Была еще одна проблема. Мы обсуждали, давать тут комментарий или нет, включать ли в именной указатель. В итоге, мы включили в именной указатель только тех людей, у которых хотя бы имя упомянуто. Она часто упоминает кухарок, сторожей, людей, которые занимали не очень высокое положение. И мы решили, что если имя не упомянуто, то мы тоже об этом человеке не пишем. Хотя с современным отношением ко всем этим вопросам мы можем видеть, что есть определенный социальный уклон современных исследований и хотелось бы установить и этих личностей. Очень хорошо, что мы так много лет работаем над текстом дневника. Даже я занималась им порядка десяти лет.

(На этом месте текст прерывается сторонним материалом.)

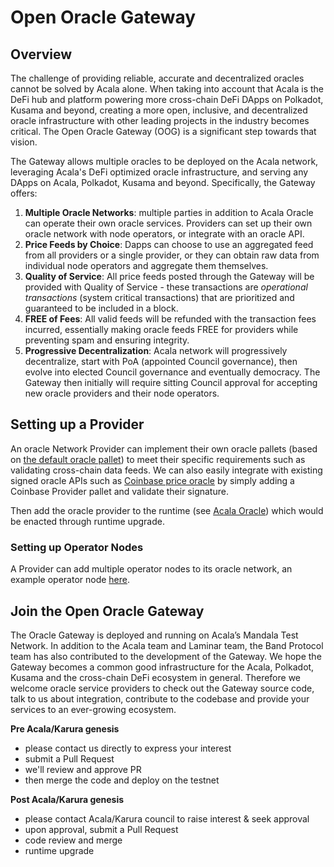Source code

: # Open Oracle Gateway

## Overview

The challenge of providing reliable, accurate and decentralized oracles cannot be solved by Acala alone. When taking into account that Acala is the DeFi hub and platform powering more cross-chain DeFi DApps on Polkadot, Kusama and beyond, creating a more open, inclusive, and decentralized oracle infrastructure with other leading projects in the industry becomes critical. The Open Oracle Gateway \(OOG\) is a significant step towards that vision. 

The Gateway allows multiple oracles to be deployed on the Acala network, leveraging Acala's DeFi optimized oracle infrastructure, and serving any DApps on Acala, Polkadot, Kusama and beyond.  Specifically, the Gateway offers:

1. **Multiple Oracle Networks**: multiple parties in addition to Acala Oracle can operate their own oracle services. Providers can set up their own oracle network with node operators, or integrate with an oracle API. 
2. **Price Feeds by Choice**: Dapps can choose to use an aggregated feed from all providers or a single provider, or they can obtain raw data from individual node operators and aggregate them themselves. 
3. **Quality of Service**: All price feeds posted through the Gateway will be provided with Quality of Service - these transactions are _operational transactions_ \(system critical transactions\) that are prioritized and guaranteed to be included in a block.
4. **FREE of Fees**: All valid feeds will be refunded with the transaction fees incurred, essentially making oracle feeds FREE for providers while preventing spam and ensuring integrity. 
5. **Progressive Decentralization**: Acala network will progressively decentralize, start with PoA \(appointed Council governance\), then evolve into elected Council governance and eventually democracy. The Gateway then initially will require sitting Council approval for accepting new oracle providers and their node operators. 

## Setting up a Provider

An oracle Network Provider can implement their own oracle pallets \(based on [the default oracle pallet](https://github.com/open-web3-stack/open-runtime-module-library/tree/master/oracle)\) to meet their specific requirements such as validating cross-chain data feeds. We can also easily integrate with existing signed oracle APIs such as [Coinbase price oracle](https://blog.coinbase.com/introducing-the-coinbase-price-oracle-6d1ee22c7068) by simply adding a Coinbase Provider pallet and validate their signature.

Then add the oracle provider to the runtime \(see [Acala Oracle](https://github.com/AcalaNetwork/Acala/blob/master/runtime/mandala/src/lib.rs#L447)\) which would be enacted through runtime upgrade. 

### Setting up Operator Nodes

A Provider can add multiple operator nodes to its oracle network, an example operator node [here](https://github.com/laminar-protocol/oracle-server).

## Join the Open Oracle Gateway

The Oracle Gateway is deployed and running on Acala’s Mandala Test Network. In addition to the Acala team and Laminar team, the Band Protocol team has also contributed to the development of the Gateway. We hope the Gateway becomes a common good infrastructure for the Acala, Polkadot, Kusama and the cross-chain DeFi ecosystem in general. Therefore we welcome oracle service providers to check out the Gateway source code, talk to us about integration, contribute to the codebase and provide your services to an ever-growing ecosystem.

**Pre Acala/Karura genesis**

* please contact us directly to express your interest
* submit a Pull Request
* we'll review and approve PR
* then merge the code and deploy on the testnet

**Post Acala/Karura genesis**

* please contact Acala/Karura council to raise interest & seek approval
* upon approval, submit a Pull Request 
* code review and merge
* runtime upgrade

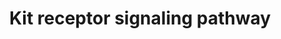 ---
annotations:
- type: Pathway Ontology
  value: Stem Cell Factor signaling pathway
authors:
- MaintBot
- AlexanderPico
- Ddigles
- Eweitz
description: 'Kit is a receptor protein tyrosine kinase, which is a receptor for stem
  cell factor or kit ligand. Signaling through Kit is important for formation of red
  cells, lymphocytes, mast cells and platelets among others. Binding of Kit receptor
  to stem cell factor leads to an intracellular cascade of events that includes activation
  of PI 3-kinase, Src family kinases and PLC gamma. Activating mutations in the Kit
  receptor are associated with several human malignancies include leukemias, gastrointestinal
  stromal tumors and mastocytomas.  Source: NetPath http://www.netpath.org/pathways?path_id=NetPath_6'
last-edited: 2021-05-21
organisms:
- Pan troglodytes
redirect_from:
- /index.php/Pathway:WP886
- /instance/WP886
schema-jsonld:
- '@context': https://schema.org/
  '@id': https://wikipathways.github.io/pathways/WP886.html
  '@type': Dataset
  creator:
    '@type': Organization
    name: WikiPathways
  description: 'Kit is a receptor protein tyrosine kinase, which is a receptor for
    stem cell factor or kit ligand. Signaling through Kit is important for formation
    of red cells, lymphocytes, mast cells and platelets among others. Binding of Kit
    receptor to stem cell factor leads to an intracellular cascade of events that
    includes activation of PI 3-kinase, Src family kinases and PLC gamma. Activating
    mutations in the Kit receptor are associated with several human malignancies include
    leukemias, gastrointestinal stromal tumors and mastocytomas.  Source: NetPath
    http://www.netpath.org/pathways?path_id=NetPath_6'
  keywords:
  - CBLB
  - STAT5B
  - STAT1
  - MAPK1
  - PLCG1
  - PIK3CG
  - SOCS1
  - TEC
  - FGR
  - PRKCA
  - CSF2RB
  - PLCE1
  - SPRED2
  - GRB10
  - KITLG
  - CISH
  - HCK
  - EP300
  - RASA1
  - CRKL
  - SPRED1
  - HRAS
  - VAV2
  - MATK
  - CLTC
  - PTPN6
  - SRC
  - SOCS4
  - BTK
  - STAP1
  - CBL
  - SOCS5
  - VAV1
  - STAT3
  - ABL1
  - DOK1
  - PTPN11
  - SH2B2
  - AKT1
  - EPOR
  - GRB7
  - RPS6KA1
  - MPDZ
  - YES1
  - MAP2K1
  - KIT
  - LYN
  - MITF
  - SHC1
  - SH3KBP1
  - GRAP
  - FYN
  - SOCS6
  - CRK
  - SOS1
  - RAF1
  - STAT5A
  - PTPRU
  - INPP5D
  - BAD
  - PIK3R2
  - PRKCB1
  - PIK3R1
  - TNFRSF10A
  - JAK2
  - FES
  - GRB2
  license: CC0
  name: Kit receptor signaling pathway
seo: CreativeWork
title: Kit receptor signaling pathway
wpid: WP886
---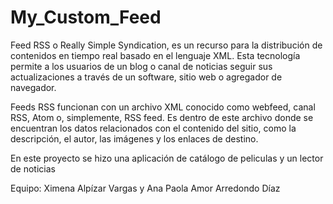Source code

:# My_Custom_Feed
Feed RSS o Really Simple Syndication, es un recurso para la distribución de contenidos en tiempo real basado en el lenguaje XML. Esta tecnología permite a los usuarios de un blog o canal de noticias seguir sus actualizaciones a través de un software, sitio web o agregador de navegador.

Feeds RSS funcionan con un archivo XML conocido como webfeed, canal RSS, Atom o, simplemente, RSS feed. Es dentro de este archivo donde se encuentran los datos relacionados con el contenido del sitio, como la descripción, el autor, las imágenes y los enlaces de destino.

En este proyecto se hizo una aplicación de catálogo de peliculas y un lector de noticias

Equipo: Ximena Alpízar Vargas y Ana Paola Amor Arredondo Díaz
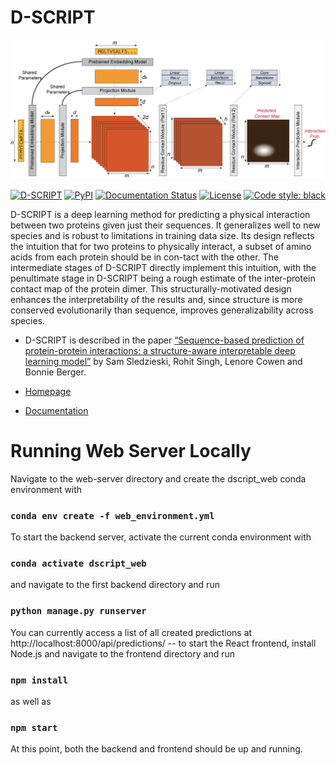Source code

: # D-SCRIPT
 ![D-SCRIPT Architecture](docs/source/img/dscript_architecture.png)

<!--- #![GitHub release (latest by date)](https://img.shields.io/github/v/release/samsledje/D-SCRIPT) --->
[![D-SCRIPT](https://img.shields.io/github/v/release/samsledje/D-SCRIPT?include_prereleases)](https://github.com/samsledje/D-SCRIPT/releases)
[![PyPI](https://img.shields.io/pypi/v/dscript)](https://pypi.org/project/dscript/)
[![Documentation Status](https://readthedocs.org/projects/d-script/badge/?version=main)](https://d-script.readthedocs.io/en/main/?badge=main)
[![License](https://img.shields.io/github/license/samsledje/D-SCRIPT)](https://github.com/samsledje/D-SCRIPT/blob/main/LICENSE)
[![Code style: black](https://img.shields.io/badge/code%20style-black-000000.svg)](https://github.com/psf/black)


 D-SCRIPT is a deep learning method for predicting a physical interaction between two proteins given just their sequences. It generalizes well to new species and is robust to limitations in training data size. Its design reflects the intuition that for two proteins to physically interact, a subset of amino acids from each protein should be in con-tact with the other. The intermediate stages of D-SCRIPT directly implement this intuition, with the penultimate stage in D-SCRIPT being a rough estimate of the inter-protein contact map of the protein dimer. This structurally-motivated design enhances the interpretability of the results and, since structure is more conserved evolutionarily than sequence, improves generalizability across species.
 
 - D-SCRIPT is described in the paper [“Sequence-based prediction of protein-protein interactions: a structure-aware interpretable deep learning model”](https://www.biorxiv.org/content/10.1101/2021.01.22.427866v1) by Sam Sledzieski, Rohit Singh, Lenore Cowen and Bonnie Berger.
 
 - [Homepage](http://dscript.csail.mit.edu)
 
 - [Documentation](https://d-script.readthedocs.io/en/main/)
 
 # Running Web Server Locally
 
 Navigate to the web-server directory and create the dscript_web conda environment with
 
 ### `conda env create -f web_environment.yml`
 
 To start the backend server, activate the current conda environment with
 
 ### `conda activate dscript_web`
 
 and navigate to the first backend directory and run
 
 ### `python manage.py runserver`
 
 You can currently access a list of all created predictions at http://localhost:8000/api/predictions/  -- to start the React frontend, install Node.js and navigate to the frontend directory and run
 
 ### `npm install`
 
 as well as
 
 ### `npm start`
 
 At this point, both the backend and frontend should be up and running.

Конечно, не всегда можно было установить судьбу людей, которые эмигрировали. И если у нас были сведения о том, что человек находится в эмиграции, мы об этом писали. Там порядка 240 человек, это те, кто точно, мы знаем, эмигрировал куда-то заграницу, иногда установлена дата смерти этого человека, иногда мы о судьбе не знаем. Но тут довольно интересно, что такие известные люди как вторая супруга Сергея Юльевича Витте Матильда Витте, которая проживала заграницей, в справочниках про Витте нигде не была указана ее дата смерти. И я ее установила довольно легко. Выяснила, что дочь Матильды Вера написала в своих воспоминаниях, когда ее мать умерла, но почему-то это не входило в довольно известные справочники и комментарии к воспоминаниям Сергея Юльевича Витте.
Было очень много людей, которые были репрессированы, и это те люди, о которых мы знаем благодаря различным справочникам, интернет-ресурсам, вроде "Открытого списка", и мы тоже указывали такие сведения, если нам было известно о репрессиях. Было много расстрелянных. Если мы указывали "репрессированный", мы не всегда после этого указывали "расстрелянный". Не знаю, насколько это правильно, у нас много было в разные времена рассуждений о том как правильно это оформить, чтобы этот указатель не был слишком большим, хотя он все равно очень большой получился.
Часто мы не можем установить до конца годы жизни. И это большая проблема, связанная с особенностью работы с архивами в Петербурге, в том числе. Очень многие люди связаны с жизнью Петербурга в тот или иной период времени и, казалось бы, данные о смерти человека, если он здесь умер, можно было бы получить из архива ЗАГСа или, если эти данные дальше передавались, в других архивах. Например, архив ЗАГСа какое-то время мне давал такие сведения, а потом они получили другие инструкции и вообще исследователям перестали давать какие-либо данные, потому что считали, что это персональная информация, в том числе, дата смерти человека.
Архив ЗАГСа перестал давать какие-либо данные, потому что это персональная информация
Иван Толстой: Дневник Надежды Николаевны обрывается в публикации на 1921 годе, но она прожила еще семь лет. Она больше не вела записей?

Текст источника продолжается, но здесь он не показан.